Turkish President Abdullah Gul said his country has "lost its confidence" in Syria's Bashar al-Assad regime, the latest setback for the much-reviled Arab government.
World powers have deplored the government's actions against protesters as Syria's isolation grows.
Turkey long has had strong influence and close political and economic relations with the al-Assad regime.
But the relations became cold when the crackdown started and when Syrians fleeing the violence crossed the border into Turkey.
Gul told the Anatolia news agency in an interview published Sunday that Turkey had embarked on many political initiatives in Syria before it "lost its confidence" over the crackdown.
Turkey, which long has touted and fostered a foreign policy doctrine of "no problems" on its borders, has tried to persuade the Syrian regime to stop its violence and deal with the unrest.
But the country's influence hasn't been able to stop the crackdown and the widespread discontent with the government.
Turkey's foreign ministry warned that Turkish travelers who "must use Syrian roads" would be at risk because of the instability there. Officials suggest that people travel in convoys, be attentive, and not stop outside residential areas unless they have to. The ministry said citizens should immediately contact the embassy in Damascus or consulate in Aleppo if "negative situations" arise.
Other voices in the region also have called for an end to the violence in Syria.
This weekend, the Arab League Council called for restraint and an end to bloodshed.
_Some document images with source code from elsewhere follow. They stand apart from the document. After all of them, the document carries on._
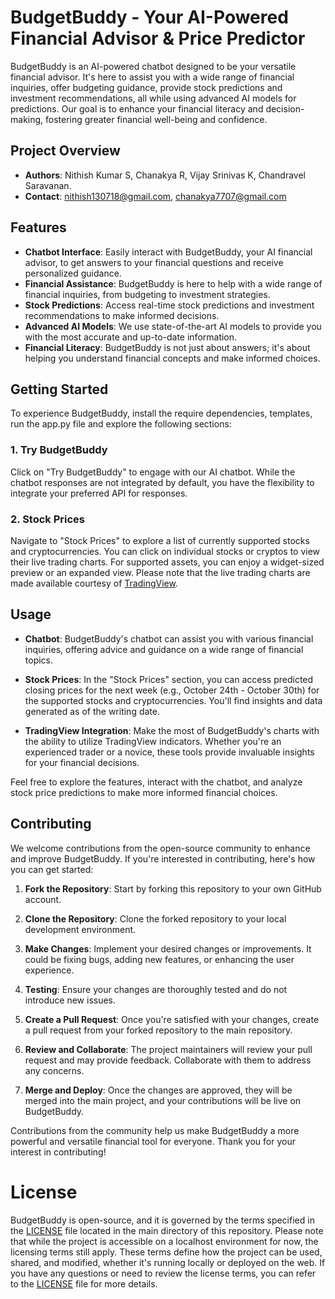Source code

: # BudgetBuddy - Your AI-Powered Financial Advisor & Price Predictor 

BudgetBuddy is an AI-powered chatbot designed to be your versatile financial advisor. It's here to assist you with a wide range of financial inquiries, offer budgeting guidance, provide stock predictions and investment recommendations, all while using advanced AI models for predictions. Our goal is to enhance your financial literacy and decision-making, fostering greater financial well-being and confidence.

## Project Overview
- **Authors**: Nithish Kumar S, Chanakya R, Vijay Srinivas K, Chandravel Saravanan.
- **Contact**: nithish130718@gmail.com, chanakya7707@gmail.com

## Features

- **Chatbot Interface**: Easily interact with BudgetBuddy, your AI financial advisor, to get answers to your financial questions and receive personalized guidance.
- **Financial Assistance**: BudgetBuddy is here to help with a wide range of financial inquiries, from budgeting to investment strategies.
- **Stock Predictions**: Access real-time stock predictions and investment recommendations to make informed decisions.
- **Advanced AI Models**: We use state-of-the-art AI models to provide you with the most accurate and up-to-date information.
- **Financial Literacy**: BudgetBuddy is not just about answers; it's about helping you understand financial concepts and make informed choices.

## Getting Started

To experience BudgetBuddy, install the require dependencies, templates, run the app.py file and explore the following sections:

### 1. Try BudgetBuddy

Click on "Try BudgetBuddy" to engage with our AI chatbot. While the chatbot responses are not integrated by default, you have the flexibility to integrate your preferred API for responses.

### 2. Stock Prices

Navigate to "Stock Prices" to explore a list of currently supported stocks and cryptocurrencies. You can click on individual stocks or cryptos to view their live trading charts. For supported assets, you can enjoy a widget-sized preview or an expanded view. Please note that the live trading charts are made available courtesy of [TradingView](https://www.tradingview.com).

## Usage

- **Chatbot**: BudgetBuddy's chatbot can assist you with various financial inquiries, offering advice and guidance on a wide range of financial topics.

- **Stock Prices**: In the "Stock Prices" section, you can access predicted closing prices for the next week (e.g., October 24th - October 30th) for the supported stocks and cryptocurrencies. You'll find insights and data generated as of the writing date.

- **TradingView Integration**: Make the most of BudgetBuddy's charts with the ability to utilize TradingView indicators. Whether you're an experienced trader or a novice, these tools provide invaluable insights for your financial decisions.

Feel free to explore the features, interact with the chatbot, and analyze stock price predictions to make more informed financial choices.

## Contributing

We welcome contributions from the open-source community to enhance and improve BudgetBuddy. If you're interested in contributing, here's how you can get started:

1. **Fork the Repository**: Start by forking this repository to your own GitHub account.

2. **Clone the Repository**: Clone the forked repository to your local development environment.

3. **Make Changes**: Implement your desired changes or improvements. It could be fixing bugs, adding new features, or enhancing the user experience.

4. **Testing**: Ensure your changes are thoroughly tested and do not introduce new issues.

5. **Create a Pull Request**: Once you're satisfied with your changes, create a pull request from your forked repository to the main repository.

6. **Review and Collaborate**: The project maintainers will review your pull request and may provide feedback. Collaborate with them to address any concerns.

7. **Merge and Deploy**: Once the changes are approved, they will be merged into the main project, and your contributions will be live on BudgetBuddy.

Contributions from the community help us make BudgetBuddy a more powerful and versatile financial tool for everyone. Thank you for your interest in contributing!

# License

BudgetBuddy is open-source, and it is governed by the terms specified in the [LICENSE](LICENSE) file located in the main directory of this repository.
Please note that while the project is accessible on a localhost environment for now, the licensing terms still apply. These terms define how the project can be used, shared, and modified, whether it's running locally or deployed on the web. If you have any questions or need to review the license terms, you can refer to the [LICENSE](LICENSE) file for more details.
Iran's foreign minister said he backs Syria's president but al-Assad must pay heed to his citizenry's demands amid the country's instability, an Iranian news outlet reported on Saturday.
The Syrian regime has systematically abused its citizens, detaining and torturing thousands of peaceful protesters since mid-March, activists say. More than 2,200 people have been killed, according to the United Nations.
The crackdown continued on Monday. Military and security forces stormed the town of Sarmin, in northwestern Idlib province, said the Syrian Observatory for Human Rights.
Five people died, including a child, and more than 60 people were wounded in Sarmin. Dozens of people have been arrested, the observatory said.
The bodies of five victims, kidnapped this month by security forces, were returned to their families in al Hawla, while three people were shot and killed in Nawa, the group said. Two died in Hayt during military operations, according to the observatory.
In the village of Kafr Nabal, a former officer and activist was killed and two people were injured during a security crackdown on opposition groups, the observatory said.
In the southern province of Daraa, troops invaded the villages of Jasim, Alhara, and Namar in search of activists and heavy gunfire was heard, Abu Abdu, an activist there, told CNN.
When the troops couldn't locate the activists, they detained seven children, ages 6 to 9, and a number of senior citizens, Abdu said. Security officials told families they would release the children and the seniors when the activists surrender.
In Damascus province, security forces stormed the village of Kara. They arrested 40 people in a series of raids and set up machine guns on government rooftops, the observatory said. One person was killed in a Damascus raid, the group said.
CNN could not independently confirm the claims.
The Local Coordination Committees noted that Syrians in the country and abroad recently have been urging their countrymen to take up arms, or calling for international military intervention. But it rejected both ideas, saying that "a militarized resistance would minimize popular support and participation in the revolution."